Document images with source code:
BEGIN

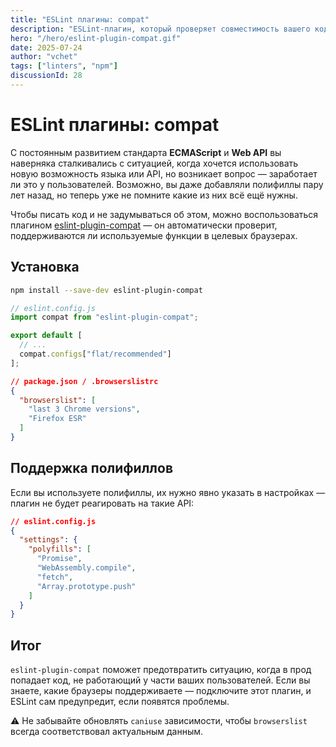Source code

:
 ```yaml
---
title: "ESLint плагины: compat"
description: "ESLint-плагин, который проверяет совместимость вашего кода с целевыми браузерами. Простое подключение, поддержка polyfill'ов, настройка через browserslist."
hero: "/hero/eslint-plugin-compat.gif"
date: 2025-07-24
author: "vchet"
tags: ["linters", "npm"]
discussionId: 28
---
```


# ESLint плагины: compat

С постоянным развитием стандарта **ECMAScript** и **Web API** вы наверняка сталкивались с ситуацией, когда хочется использовать новую возможность языка или API, но возникает вопрос — заработает ли это у пользователей. Возможно, вы даже добавляли полифиллы пару лет назад, но теперь уже не помните какие из них всё ещё нужны.

Чтобы писать код и не задумываться об этом, можно воспользоваться плагином [eslint-plugin-compat](https://www.npmjs.com/package/eslint-plugin-compat) — он автоматически проверит, поддерживаются ли используемые функции в целевых браузерах.

## Установка

```bash
npm install --save-dev eslint-plugin-compat
```

```js
// eslint.config.js
import compat from "eslint-plugin-compat";

export default [
  // ...
  compat.configs["flat/recommended"]
];
```

```json
// package.json / .browserslistrc
{
  "browserslist": [
    "last 3 Chrome versions",
    "Firefox ESR"
  ]
}
```

## Поддержка полифиллов

Если вы используете полифиллы, их нужно явно указать в настройках — плагин не будет реагировать на такие API:

```json
// eslint.config.js
{
  "settings": {
    "polyfills": [
      "Promise",
      "WebAssembly.compile",
      "fetch",
      "Array.prototype.push"
    ]
  }
}
```

## Итог

`eslint-plugin-compat` поможет предотвратить ситуацию, когда в прод попадает код, не работающий у части ваших пользователей. Если вы знаете, какие браузеры поддерживаете — подключите этот плагин, и ESLint сам предупредит, если появятся проблемы.

⚠️ Не забывайте обновлять `caniuse` зависимости, чтобы `browserslist` всегда соответствовал актуальным данным.
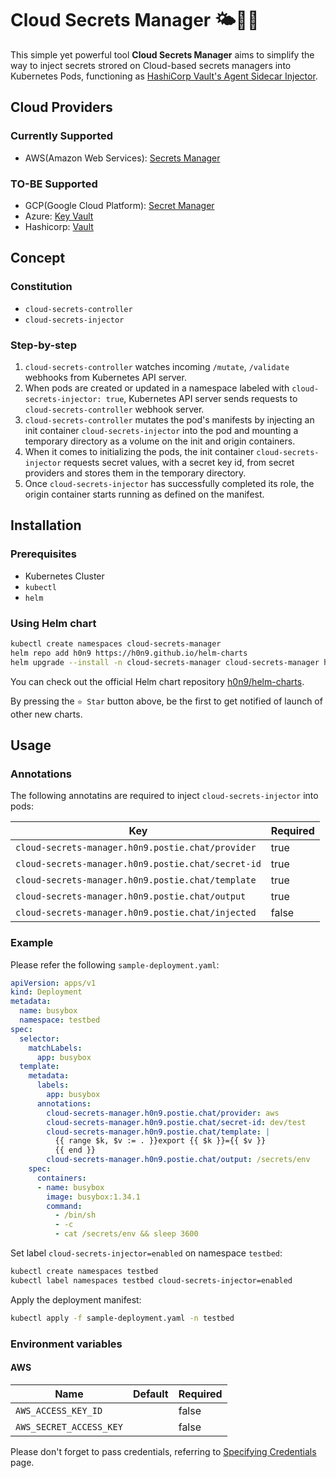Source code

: # Cloud Secrets Manager 🌤🔐🐳

This simple yet powerful tool **Cloud Secrets Manager** aims to simplify the way
to inject secrets strored on Cloud-based secrets managers into Kubernetes Pods,
functioning as [HashiCorp Vault's Agent Sidecar
Injector](https://www.vaultproject.io/docs/platform/k8s/injector).

## Cloud Providers

### Currently Supported
- AWS(Amazon Web Services): [Secrets Manager](https://aws.amazon.com/secrets-manager/)

### TO-BE Supported
- GCP(Google Cloud Platform): [Secret Manager](https://cloud.google.com/secret-manager)
- Azure: [Key Vault](https://azure.microsoft.com/services/key-vault/#getting-started)
- Hashicorp: [Vault](https://www.vaultproject.io)

## Concept

### Constitution
- `cloud-secrets-controller`
- `cloud-secrets-injector`

### Step-by-step
1. `cloud-secrets-controller` watches incoming `/mutate`, `/validate` webhooks
from Kubernetes API server.
2. When pods are created or updated in a namespace labeled with
`cloud-secrets-injector: true`, Kubernetes API server sends requests to
`cloud-secrets-controller` webhook server.
3. `cloud-secrets-controller` mutates the pod's manifests by injecting an init
container `cloud-secrets-injector` into the pod and mounting a temporary
directory as a volume on the init and origin containers.
4. When it comes to initializing the pods, the init container
`cloud-secrets-injector` requests secret values, with a secret key id, from
secret providers and stores them in the temporary directory.
5. Once `cloud-secrets-injector` has successfully completed its role, the origin
container starts running as defined on the manifest.

## Installation

### Prerequisites
- Kubernetes Cluster
- `kubectl`
- `helm`

### Using Helm chart
```bash
kubectl create namespaces cloud-secrets-manager
helm repo add h0n9 https://h0n9.github.io/helm-charts
helm upgrade --install -n cloud-secrets-manager cloud-secrets-manager h0n9/cloud-secrets-manager
```

You can check out the official Helm chart repository
[h0n9/helm-charts](https://github.com/h0n9/helm-charts).

By pressing the `⭐️ Star` button above, be the first to get notified of launch
of other new charts.

## Usage

### Annotations

The following annotatins are required to inject `cloud-secrets-injector` into
pods:

| **Key**                                            | **Required** |
|----------------------------------------------------|--------------|
| `cloud-secrets-manager.h0n9.postie.chat/provider`  | true         |
| `cloud-secrets-manager.h0n9.postie.chat/secret-id` | true         |
| `cloud-secrets-manager.h0n9.postie.chat/template`  | true         |
| `cloud-secrets-manager.h0n9.postie.chat/output`    | true         |
| `cloud-secrets-manager.h0n9.postie.chat/injected`  | false        |

### Example

Please refer the following `sample-deployment.yaml`:
```yaml
apiVersion: apps/v1
kind: Deployment
metadata:
  name: busybox
  namespace: testbed
spec:
  selector:
    matchLabels:
      app: busybox
  template:
    metadata:
      labels:
        app: busybox
      annotations:
        cloud-secrets-manager.h0n9.postie.chat/provider: aws
        cloud-secrets-manager.h0n9.postie.chat/secret-id: dev/test
        cloud-secrets-manager.h0n9.postie.chat/template: |
          {{ range $k, $v := . }}export {{ $k }}={{ $v }}
          {{ end }}
        cloud-secrets-manager.h0n9.postie.chat/output: /secrets/env
    spec:
      containers:
      - name: busybox
        image: busybox:1.34.1
        command:
          - /bin/sh
          - -c
          - cat /secrets/env && sleep 3600
```

Set label `cloud-secrets-injector=enabled` on namespace `testbed`:
```bash
kubectl create namespaces testbed
kubectl label namespaces testbed cloud-secrets-injector=enabled
```

Apply the deployment manifest:
```bash
kubectl apply -f sample-deployment.yaml -n testbed
```

### Environment variables

#### AWS

| **Name**                | **Default** | **Required** |
|-------------------------|-------------|--------------|
| `AWS_ACCESS_KEY_ID`     |             | false        |
| `AWS_SECRET_ACCESS_KEY` |             | false        |

Please don't forget to pass credentials, referring to [Specifying
Credentials](https://aws.github.io/aws-sdk-go-v2/docs/configuring-sdk/#specifying-credentials)
page.
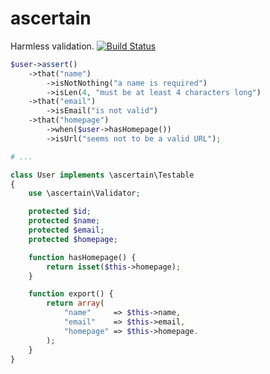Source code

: ascertain
=========

Harmless validation. [![Build Status](https://api.travis-ci.org/mike-php-net/ascertain.png)](https://travis-ci.org/mike-php-net/ascertain)

```php
$user->assert()
	->that("name")
		->isNotNothing("a name is required")
		->isLen(4, "must be at least 4 characters long")
	->that("email")
		->isEmail("is not valid")
	->that("homepage")
		->when($user->hasHomepage())
		->isUrl("seems not to be a valid URL");

# ...

class User implements \ascertain\Testable
{
	use \ascertain\Validator;

	protected $id;
	protected $name;
	protected $email;
	protected $homepage;

	function hasHomepage() {
		return isset($this->homepage);
	}

	function export() {
		return array(
			"name"     => $this->name,
			"email"    => $this->email,
			"homepage" => $this->homepage.
		);
	}
}
```

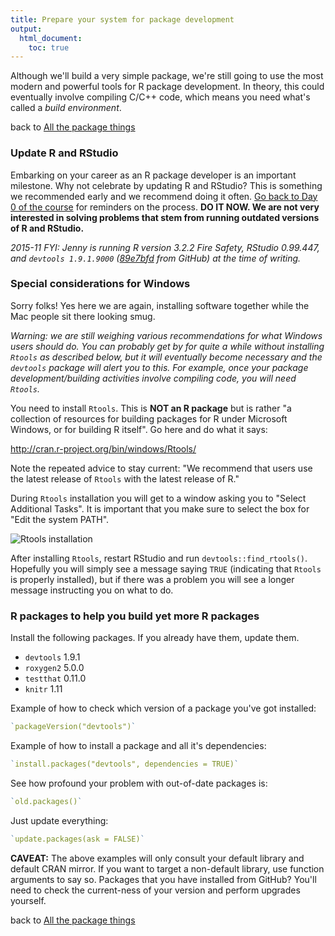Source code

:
 ```yaml
---
title: Prepare your system for package development
output:
  html_document:
    toc: true
---
```


Although we'll build a very simple package, we're still going to use the most modern and powerful tools for R package development. In theory, this could eventually involve compiling C/C++ code, which means you need what's called a *build environment*.

back to [All the package things](packages00_index.html)

### Update R and RStudio

Embarking on your career as an R package developer is an important milestone. Why not celebrate by updating R and RStudio? This is something we recommended early and we recommend doing it often. [Go back to Day 0 of the course](block000_r-rstudio-install.html#r-and-rstudio) for reminders on the process. **DO IT NOW. We are not very interested in solving problems that stem from running outdated versions of R and RStudio.**

*2015-11 FYI: Jenny is running R version 3.2.2 Fire Safety, RStudio 0.99.447, and `devtools 1.9.1.9000` ([89e7bfd](https://github.com/hadley/devtools/commit/89e7bfd1d5ee19868c6f50712007ed5dc38d349e) from GitHub) at the time of writing.*

### Special considerations for Windows

Sorry folks! Yes here we are again, installing software together while the Mac people sit there looking smug.

*Warning: we are still weighing various recommendations for what Windows users should do. You can probably get by for quite a while without installing `Rtools` as described below, but it will eventually become necessary and the `devtools` package will alert you to this. For example, once your package development/building activities involve compiling code, you will need `Rtools`.*

You need to install `Rtools`. This is __NOT an R package__ but is rather "a collection of resources for building packages for R under Microsoft Windows, or for building R itself". Go here and do what it says:

<http://cran.r-project.org/bin/windows/Rtools/>

Note the repeated advice to stay current: "We recommend that users use the latest release of `Rtools` with the latest release of R."

During `Rtools` installation you will get to a window asking you to "Select Additional Tasks". It is important that you make sure to select the box for "Edit the system PATH".

![Rtools installation](img/rtools-install.png)

After installing `Rtools`, restart RStudio and run `devtools::find_rtools()`. Hopefully you will simply see a message saying `TRUE` (indicating that `Rtools` is properly installed), but if there was a problem you will see a longer message instructing you on what to do.

### R packages to help you build yet more R packages

Install the following packages. If you already have them, update them.

  * `devtools` 1.9.1
  * `roxygen2` 5.0.0
  * `testthat` 0.11.0
  * `knitr` 1.11

Example of how to check which version of a package you've got installed:

```r
`packageVersion("devtools")`
```
        
Example of how to install a package and all it's dependencies:

```r
`install.packages("devtools", dependencies = TRUE)`
```

See how profound your problem with out-of-date packages is:

```r
`old.packages()`
```
        
Just update everything:

```r
`update.packages(ask = FALSE)`
```
        
__CAVEAT:__ The above examples will only consult your default library and default CRAN mirror. If you want to target a non-default library, use function arguments to say so. Packages that you have installed from GitHub? You'll need to check the current-ness of your version and perform upgrades yourself.

back to [All the package things](packages00_index.html)
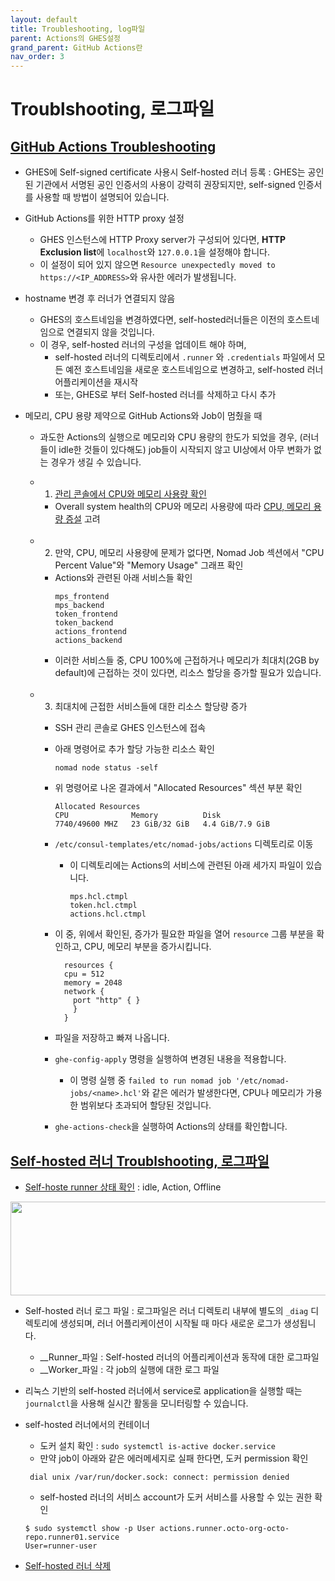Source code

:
 ```yaml
---
layout: default
title: Troubleshooting, log파일
parent: Actions의 GHES설정
grand_parent: GitHub Actions란
nav_order: 3
---
```



# Troublshooting, 로그파일

## [GitHub Actions Troubleshooting](https://docs.github.com/en/enterprise-server@latest/admin/github-actions/advanced-configuration-and-troubleshooting/troubleshooting-github-actions-for-your-enterprise) 
  
   - GHES에 Self-signed certificate 사용시 Self-hosted 러너 등록 : GHES는 공인된 기관에서 서명된 공인 인증서의 사용이 강력히 권장되지만, self-signed 인증서를 사용할 때 방법이 설명되어 있습니다. 
  
   - GitHub Actions를 위한 HTTP proxy 설정 
     - GHES 인스턴스에 HTTP Proxy server가 구성되어 있다면, **HTTP Exclusion list**에 `localhost`와 `127.0.0.1`을 설정해야 합니다. 
     - 이 설정이 되어 있지 않으면 `Resource unexpectedly moved to https://<IP_ADDRESS>`와 유사한 에러가 발생됩니다. 
  
   - hostname 변경 후 러너가 연결되지 않음
     - GHES의 호스트네임을 변경하였다면, self-hosted러너들은 이전의 호스트네임으로 연결되지 않을 것입니다. 
     - 이 경우, self-hosted 러너의 구성을 업데이트 해야 하며, 
       - self-hosted 러너의 디렉토리에서 `.runner` 와 `.credentials` 파일에서 모든 예전 호스트네임을 새로운 호스트네임으로 변경하고, self-hosted 러너 어플리케이션을 재시작
       - 또는, GHES로 부터 Self-hosted 러너를 삭제하고 다시 추가
  
   - 메모리, CPU 용량 제약으로 GitHub Actions와 Job이 멈췄을 때
     
     - 과도한 Actions의 실행으로 메모리와 CPU 용량의 한도가 되었을 경우, (러너들이 idle한 것들이 있다해도) job들이 시작되지 않고 UI상에서 아무 변화가 없는 경우가 생길 수 있습니다. 
     
     - 1. [관리 콘솔에서 CPU와 메모리 사용량 확인](https://docs.github.com/en/enterprise-server@latest/admin/enterprise-management/accessing-the-monitor-dashboard) 
        
       - Overall system health의 CPU와 메모리 사용량에 따라 [CPU, 메모리 용량 증설](https://docs.github.com/en/enterprise-server@latest/admin/enterprise-management/increasing-cpu-or-memory-resources) 고려 
     
       <br>
     
     - 2. 만약, CPU, 메모리 사용량에 문제가 없다면, Nomad Job 섹션에서 "CPU Percent Value"와 "Memory Usage" 그래프 확인
        - Actions와 관련된 아래 서비스들 확인
          ```
          mps_frontend
          mps_backend
          token_frontend
          token_backend
          actions_frontend
          actions_backend
          ```
        - 이러한 서비스들 중, CPU 100%에 근접하거나 메모리가 최대치(2GB by default)에 근접하는 것이 있다면, 리소스 할당을 증가할 필요가 있습니다. 
  
       <br>
  
     - 3. 최대치에 근접한 서비스들에 대한 리소스 할당량 증가
        - SSH 관리 콘솔로 GHES 인스턴스에 접속
        - 아래 명령어로 추가 할당 가능한 리소스 확인
           ```
           nomad node status -self
           ```
        - 위 명령어로 나온 결과에서 "Allocated Resources" 섹션 부분 확인
           ```
           Allocated Resources
           CPU              Memory          Disk
           7740/49600 MHZ   23 GiB/32 GiB   4.4 GiB/7.9 GiB
           ```
        - `/etc/consul-templates/etc/nomad-jobs/actions` 디렉토리로 이동
            - 이 디렉토리에는 Actions의 서비스에 관련된 아래 세가지 파일이 있습니다. 
              ```
              mps.hcl.ctmpl
              token.hcl.ctmpl
              actions.hcl.ctmpl
              ```
        - 이 중, 위에서 확인된, 증가가 필요한 파일을 열어 `resource` 그룹 부분을 확인하고, CPU, 메모리 부분을 증가시킵니다.  
           ```
             resources {
             cpu = 512
             memory = 2048
             network {
               port "http" { }
               }
             }
           ```
        - 파일을 저장하고 빠져 나옵니다. 
        - `ghe-config-apply` 명령을 실행하여 변경된 내용을 적용합니다. 
           - 이 명령 실행 중 `failed to run nomad job '/etc/nomad-jobs/<name>.hcl'`와 같은 에러가 발생한다면, CPU나 메모리가 가용한 범위보다 초과되어 할당된 것입니다. 
  
        - `ghe-actions-check`을 실행하여 Actions의 상태를 확인합니다. 
  
## [Self-hosted 러너 Troublshooting, 로그파일](https://docs.github.com/en/enterprise-server@latest/actions/hosting-your-own-runners/monitoring-and-troubleshooting-self-hosted-runners)
  
   - [Self-hoste runner 상태 확인](https://docs.github.com/en/enterprise-server@latest/actions/hosting-your-own-runners/monitoring-and-troubleshooting-self-hosted-runners#checking-the-status-of-a-self-hosted-runner) : idle, Action, Offline
  
   <img src="https://user-images.githubusercontent.com/40287191/125399198-37ec8800-e3eb-11eb-84cc-e9500a6278ba.png" width="700" height="150">

   
   - Self-hosted 러너 로그 파일 : 로그파일은 러너 디렉토리 내부에 별도의 `_diag` 디렉토리에 생성되며, 러너 어플리케이션이 시작될 때 마다 새로운 로그가 생성됩니다. 
     - __Runner_파일 : Self-hosted 러너의 어플리케이션과 동작에 대한 로그파일 
     - __Worker_파일 : 각 job의 실행에 대한 로그 파일 
   
   - 리눅스 기반의 self-hosted 러너에서 service로 application을 실행할 때는 `journalctl`을 사용해 실시간 활동을 모니터링할 수 있습니다. 
  
   - self-hosted 러너에서의 컨테이너
     - 도커 설치 확인 : `sudo systemctl is-active docker.service`
     - 만약 job이 아래와 같은 에러메세지로 실패 한다면, 도커 permission 확인 
     
     ```
      dial unix /var/run/docker.sock: connect: permission denied
     ```
      - self-hosted 러너의 서비스 account가 도커 서비스를 사용할 수 있는 권한 확인
    
     ```
     $ sudo systemctl show -p User actions.runner.octo-org-octo-repo.runner01.service
     User=runner-user
     ```
  
   - [Self-hosted 러너 삭제](https://docs.github.com/en/enterprise-server@latest/actions/hosting-your-own-runners/removing-self-hosted-runners)

<br/>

END

WHAT TO PRODUCE:
Scan the data above. Return every line with "while" in it.

TASK RESPONSE:
Sorry folks! Yes here we are again, installing software together while the Mac people sit there looking smug.
*Warning: we are still weighing various recommendations for what Windows users should do. You can probably get by for quite a while without installing `Rtools` as described below, but it will eventually become necessary and the `devtools` package will alert you to this. For example, once your package development/building activities involve compiling code, you will need `Rtools`.*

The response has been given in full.